John Giannatos: I have been in the business approximately twenty years. I used to work as a freelancer in a lot of countries. In 2010, because I'm Greek, I had to take a decision to stay in Greece, and so I studied which industry I want to focus on, and from the official European statistics organization, Eurostat, I found data that accommodation was the king of ecommerce.

The tourism industry in Greece is the biggest part of the economy, with maybe twenty percent of the GDP. I decided to enter the hotel industry and found out that it was a bit behind compared to what I used to do in Europe and the US, and the first thing that I found out was that hoteliers often spend their marketing budget without understanding the ROI. They didn't know the efficiency of the money they spend.

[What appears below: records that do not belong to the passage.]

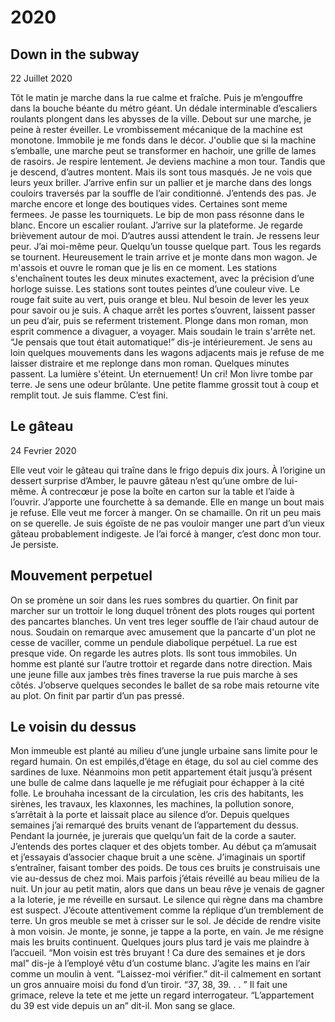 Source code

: # 2020


## Down in the subway
22 Juillet 2020

Tôt le matin je marche dans la rue calme et fraîche. Puis je m’engouffre dans la bouche béante du métro géant. Un dédale interminable d’escaliers roulants plongent dans les abysses de la ville. Debout sur une marche, je peine à rester éveiller. Le vrombissement mécanique de la machine est monotone. Immobile je me fonds dans le décor. J'oublie que si la machine s’emballe, une marche peut se transformer en hachoir, une grille de lames de rasoirs. Je respire lentement. Je deviens machine a mon tour. Tandis que je descend, d’autres montent. Mais ils sont tous masqués. Je ne vois que leurs yeux briller. J’arrive enfin sur un pallier et je marche dans des longs couloirs traversés par la souffle de l’air conditionné. J’entends des pas. Je marche encore et longe des boutiques vides. Certaines sont meme fermees. Je passe les tourniquets. Le bip de mon pass résonne dans le blanc. Encore un escalier roulant. J’arrive sur la plateforme. Je regarde brièvement autour de moi.  D’autres aussi attendent le train. Je ressens leur peur. J’ai moi-même peur. Quelqu’un tousse quelque part. Tous les regards se tournent. Heureusement le train arrive et je monte dans mon wagon. Je m'assois et ouvre le roman que je lis en ce moment. Les stations s'enchaînent toutes les deux minutes exactement, avec la précision d’une horloge suisse. Les stations sont toutes peintes d’une couleur vive. Le rouge fait suite au vert, puis orange et bleu. Nul besoin de lever les yeux pour savoir ou je suis. A chaque arrêt les portes s’ouvrent, laissent passer un peu d’air, puis se referment tristement. Plonge dans mon roman, mon esprit commence a divaguer, a voyager. Mais soudain le train s'arrête net. “Je pensais que tout était automatique!” dis-je intérieurement. Je sens au loin quelques mouvements dans les wagons adjacents mais je refuse de me laisser distraire et me replonge dans mon roman. Quelques minutes passent. La lumière s'éteint. Un eternuement! Un cri! Mon livre tombe par terre. Je sens une odeur brûlante. Une petite flamme grossit tout à coup et remplit tout. Je suis flamme. C’est fini.

## Le gâteau 
24 Fevrier 2020

Elle veut voir le gâteau qui traîne dans le frigo depuis dix jours. À l’origine un dessert surprise d’Amber, le pauvre gâteau n’est qu’une ombre de lui-même. À contrecœur je pose la boîte en carton sur la table et l’aide à l’ouvrir. J’apporte une fourchette à sa demande. Elle en mange un bout mais je refuse. Elle veut me forcer à manger. On se chamaille. On rit un peu mais on se querelle. Je suis égoïste de ne pas vouloir manger une part d’un vieux gâteau probablement indigeste. Je l’ai forcé à manger, c’est donc mon tour. Je persiste. 

## Mouvement perpetuel

On se promène un soir dans les rues sombres du quartier. On finit par marcher sur un trottoir le long duquel trônent des plots rouges qui portent des pancartes blanches. Un vent tres leger souffle de l’air chaud autour de nous. Soudain on remarque avec amusement que la pancarte d'un plot ne cesse de vaciller, comme un pendule diabolique perpétuel. La rue est presque vide. On regarde les autres plots. Ils sont tous immobiles. Un homme est planté sur l’autre trottoir et regarde dans notre direction. Mais une jeune fille aux jambes très fines traverse la rue puis marche à ses côtés. J’observe quelques secondes le ballet de sa robe mais retourne vite au plot. On finit par partir d’un pas pressé.

## Le voisin du dessus

Mon immeuble est planté au milieu d’une jungle urbaine sans limite pour le regard humain. On est empilés,d’étage en étage, du sol au ciel comme des sardines de luxe. Néanmoins mon petit appartement était jusqu’à présent une bulle de calme dans laquelle je me réfugiait pour échapper à la cité folle. Le brouhaha incessant de la circulation, les cris des habitants, les sirènes, les travaux, les klaxonnes, les machines, la pollution sonore, s’arrêtait à la porte et laissait place au silence d’or. Depuis quelques semaines j’ai remarqué des bruits venant de l’appartement du dessus. Pendant la journée, je jurerais que quelqu’un fait de la corde a sauter. J’entends des portes claquer et des objets tomber. Au début ça m’amusait et j’essayais d’associer chaque bruit a une scène. J’imaginais un sportif s’entraîner, faisant tomber des poids. De tous ces bruits je construisais une vie au-dessus de chez moi. Mais parfois j’étais réveillé au beau milieu de la nuit. Un jour au petit matin, alors que dans un beau rêve je venais de gagner a la loterie, je me réveille en sursaut. Le silence qui règne dans ma chambre est suspect. J’écoute attentivement comme la réplique d’un tremblement de terre. Un gros meuble se met à crisser sur le sol. Je décide de rendre visite à mon voisin. Je monte, je sonne, je tappe a la porte, en vain. Je me résigne mais les bruits continuent. Quelques jours plus tard je vais me plaindre à l’accueil. “Mon voisin est très bruyant ! Ca dure des semaines et je dors mal” dis-je à l’employé vêtu d’un costume blanc. J’agite les mains en l’air comme un moulin à vent. “Laissez-moi vérifier.” dit-il calmement en sortant un gros annuaire moisi du fond d’un tiroir. “37, 38, 39. . . ” Il fait une grimace, releve la tete et me jette un regard interrogateur. “L’appartement du 39 est vide depuis un an” dit-il. Mon sang se glace.


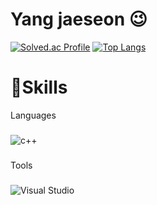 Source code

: # Yang jaeseon 😉
[![Solved.ac Profile](http://mazassumnida.wtf/api/v2/generate_badge?boj=jaeseon510)](https://solved.ac/jaeseon510/)
[![Top Langs](https://github-readme-stats.vercel.app/api/top-langs/?username=jaeseon510)](https://github.com/jaeseon510/github-readme-stats)
# 💪Skills
Languages
###
![c++](https://img.shields.io/badge/c++-00599C.svg?&style=for-the-badge&logo=Java&logoColor=white)
###
Tools
###
![Visual Studio](https://img.shields.io/badge/Visual%20Studio-5C2D91.svg?&style=for-the-badge&logo=Visual%20Studio%20Code&logoColor=white)
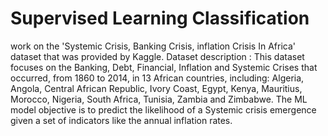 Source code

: # Supervised Learning Classification
 work on the 'Systemic Crisis, Banking Crisis, inflation Crisis In Africa' dataset that was provided by Kaggle.  Dataset description : This dataset focuses on the Banking, Debt, Financial, Inflation and Systemic Crises that occurred, from 1860 to 2014, in 13 African countries, including: Algeria, Angola, Central African Republic, Ivory Coast, Egypt, Kenya, Mauritius, Morocco, Nigeria, South Africa, Tunisia, Zambia and Zimbabwe. The ML model objective is to predict the likelihood of a Systemic crisis emergence given a set of indicators like the annual inflation rates.
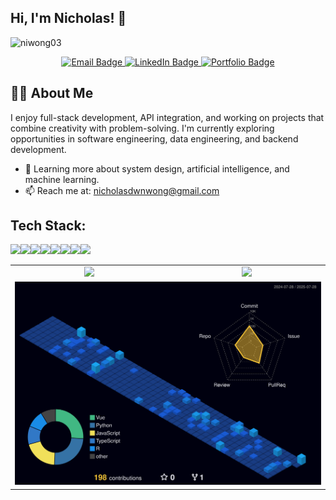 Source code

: ## Hi, I'm Nicholas! 👋
<p align="left"> <img src="https://komarev.com/ghpvc/?username=niwong03&label=Profile%20views&color=ffa3dd&style=flat" alt="niwong03" /> </p>
<p align="center">
  <a href="mailto:nicholasdwnwong@gmail.com">
    <img src="https://img.shields.io/badge/email-nicholasdwnwong@gmail.com-23D14836.svg?&style=for-the-badge&logo=gmail&logoColor=white" alt="Email Badge"/>
  </a>
  <a href="https://www.linkedin.com/in/nicholas-wong-110b2b231/" target="_blank">
    <img src="https://img.shields.io/badge/LinkedIn-nicholas--wong-0077B5?style=for-the-badge&logo=linkedin&logoColor=white" alt="LinkedIn Badge"/>
  </a>
   <a href="https://portfolio-github-io-niwong03s-projects.vercel.app/">
    <img src="https://img.shields.io/badge/Portfolio-Visit%20Site-4CAF50?style=for-the-badge&logo=vercel&logoColor=white" alt="Portfolio Badge"/>
  </a>
</p>

## 👨‍💻 About Me

I enjoy full-stack development, API integration, and working on projects that combine creativity with problem-solving. I'm currently exploring opportunities in software engineering, data engineering, and backend development.
- 🌱 Learning more about system design, artificial intelligence, and machine learning.
- 📫 Reach me at: nicholasdwnwong@gmail.com

## Tech Stack:

<img src="https://img.shields.io/badge/JavaScript-F7DF1E?style=for-the-badge&logo=javascript&logoColor=black" /><img src="https://img.shields.io/badge/Python-3776AB?style=for-the-badge&logo=python&logoColor=white" /><img src="https://img.shields.io/badge/React-20232A?style=for-the-badge&logo=react&logoColor=61DAFB" /><img src="https://img.shields.io/badge/C++-00599C?style=for-the-badge&logo=c%2B%2B&logoColor=white" /><img src="https://img.shields.io/badge/Flask-000000?style=for-the-badge&logo=flask&logoColor=white" /><img src="https://img.shields.io/badge/SQL-4479A1?style=for-the-badge&logo=postgresql&logoColor=white" /><img src="https://img.shields.io/badge/HTML5-E34F26?style=for-the-badge&logo=html5&logoColor=white" /><img src="https://img.shields.io/badge/CSS3-1572B6?style=for-the-badge&logo=css3&logoColor=white" />
<table align="center">
  <tr>
    <td align="center">
      <img src="https://github-readme-stats.vercel.app/api?username=niwong03&show_icons=true&theme=tokyonight" />
    </td>
    <td align="center">
      <img src="https://github-readme-stats.vercel.app/api/top-langs?username=niwong03&show_icons=true&theme=tokyonight" height="195" />
    </td>
  </tr>
  <tr>
    <td colspan="2" align="center">
      <img src="./profile-3d-contrib/profile-night-view.svg" width="600" />
    </td>
  </tr>
</table>

<!-- 
**NiWong03/NiWong03** is a ✨ _special_ ✨ repository because its `README.md` (this file) appears on your GitHub profile.

Here are some ideas to get you started:

- 🔭 I’m currently working on ...
- 🌱 I’m currently learning ...
- 👯 I’m looking to collaborate on ...
- 🤔 I’m looking for help with ...
- 💬 Ask me about ...
- 📫 How to reach me: ...
- 😄 Pronouns: ...
- ⚡ Fun fact: ...
-->
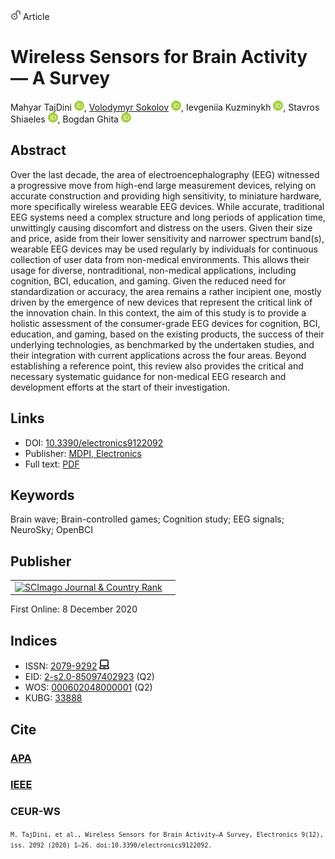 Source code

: <img src="/icons/unlock.svg" width="16" height="16"> Article

# Wireless Sensors for Brain Activity — A Survey

Mahyar TajDini <a href="https://orcid.org/0000-0001-8875-3362" target="_blank"><img src="/icons/orcid.svg" width="16" height="16"></a>,
<a href="/">Volodymyr Sokolov</a> <a href="https://orcid.org/0000-0002-9349-7946" target="_blank"><img src="/icons/orcid.svg" width="16" height="16"></a>,
Ievgeniia Kuzminykh <a href="https://orcid.org/0000-0001-6917-4234" target="_blank"><img src="/icons/orcid.svg" width="16" height="16"></a>,
Stavros Shiaeles <a href="https://orcid.org/0000-0003-3866-0672" target="_blank"><img src="/icons/orcid.svg" width="16" height="16"></a>,
Bogdan Ghita <a href="https://orcid.org/0000-0002-1788-547X" target="_blank"><img src="/icons/orcid.svg" width="16" height="16"></a>

## Abstract

Over the last decade, the area of electroencephalography (EEG) witnessed a progressive move from high-end large measurement devices, relying on accurate construction and providing high sensitivity, to miniature hardware, more specifically wireless wearable EEG devices. While accurate, traditional EEG systems need a complex structure and long periods of application time, unwittingly causing discomfort and distress on the users. Given their size and price, aside from their lower sensitivity and narrower spectrum band(s), wearable EEG devices may be used regularly by individuals for continuous collection of user data from non-medical environments. This allows their usage for diverse, nontraditional, non-medical applications, including cognition, BCI, education, and gaming. Given the reduced need for standardization or accuracy, the area remains a rather incipient one, mostly driven by the emergence of new devices that represent the critical link of the innovation chain. In this context, the aim of this study is to provide a holistic assessment of the consumer-grade EEG devices for cognition, BCI, education, and gaming, based on the existing products, the success of their underlying technologies, as benchmarked by the undertaken studies, and their integration with current applications across the four areas. Beyond establishing a reference point, this review also provides the critical and necessary systematic guidance for non-medical EEG research and development efforts at the start of their investigation.

## Links

* DOI: [10.3390/electronics9122092](https://doi.org/10.3390/electronics9122092) 
* Publisher: [MDPI, Electronics](https://www.mdpi.com/2079-9292/9/12/2092) 
* Full text: <a href="https://www.mdpi.com/2079-9292/9/12/2092/pdf?version=1607997748">PDF</a>

## Keywords

Brain wave; Brain-controlled games; Cognition study; EEG signals; NeuroSky; OpenBCI

## Publisher
<table>
<tr>
<td>
<a href="https://www.scimagojr.com/journalsearch.php?q=21100829272&amp;tip=sid&amp;exact=no" title="SCImago Journal &amp; Country Rank"><img border="0" src="https://corsproxy.io/?https://www.scimagojr.com/journal_img.php?id=21100829272" alt="SCImago Journal &amp; Country Rank"  /></a>
</td>
<td style="text-align: left;">
<span class="__dimensions_badge_embed__" data-doi="10.3390/electronics9122092" data-hide-zero-citations="true"></span><script async src="https://badge.dimensions.ai/badge.js" charset="utf-8"></script>
</td>
</tr>
</table>

First Online: 8 December 2020

## Indices

* ISSN: [2079-9292](https://portal.issn.org/resource/ISSN/2079-9292) <img src="/icons/online.svg" width="16" height="16">
* EID: [2-s2.0-85097402923](http://www.scopus.com/record/display.url?origin=inward&eid=2-s2.0-85097402923) (Q2)
* WOS: [000602048000001](https://www.webofscience.com/wos/woscc/full-record/WOS:000602048000001) (Q2)
* KUBG: [33888](http://elibrary.kubg.edu.ua/id/eprint/33888/)

## Cite

### [APA](https://citation.crosscite.org/format?doi=10.3390/electronics9122092&style=apa&lang=en-US)

### [IEEE](https://citation.crosscite.org/format?doi=10.3390/electronics9122092&style=ieee&lang=en-US)

### CEUR-WS

<small>`M. TajDini, et al., Wireless Sensors for Brain Activity—A Survey, Electronics 9(12), iss. 2092 (2020) 1–26. doi:10.3390/electronics9122092.`</small> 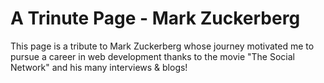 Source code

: # A Trinute Page - Mark Zuckerberg
This page is a tribute to Mark Zuckerberg whose journey motivated me to pursue a career in web development thanks to the movie "The Social Network" and his many interviews & blogs!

The first thing I did was designing a tool to track inbound links: a tool called ROI Manager. From that we could know how many bookings you had from an inbound link and the booking data.

Now we provide advertising services with most known platforms and social media advertising. We also handle their online presence on social media, and of course we provide online consulting services and we try to improve the general digital image of the hotelier.

What are some examples of Big Data sources that you use to influence your marketing strategies?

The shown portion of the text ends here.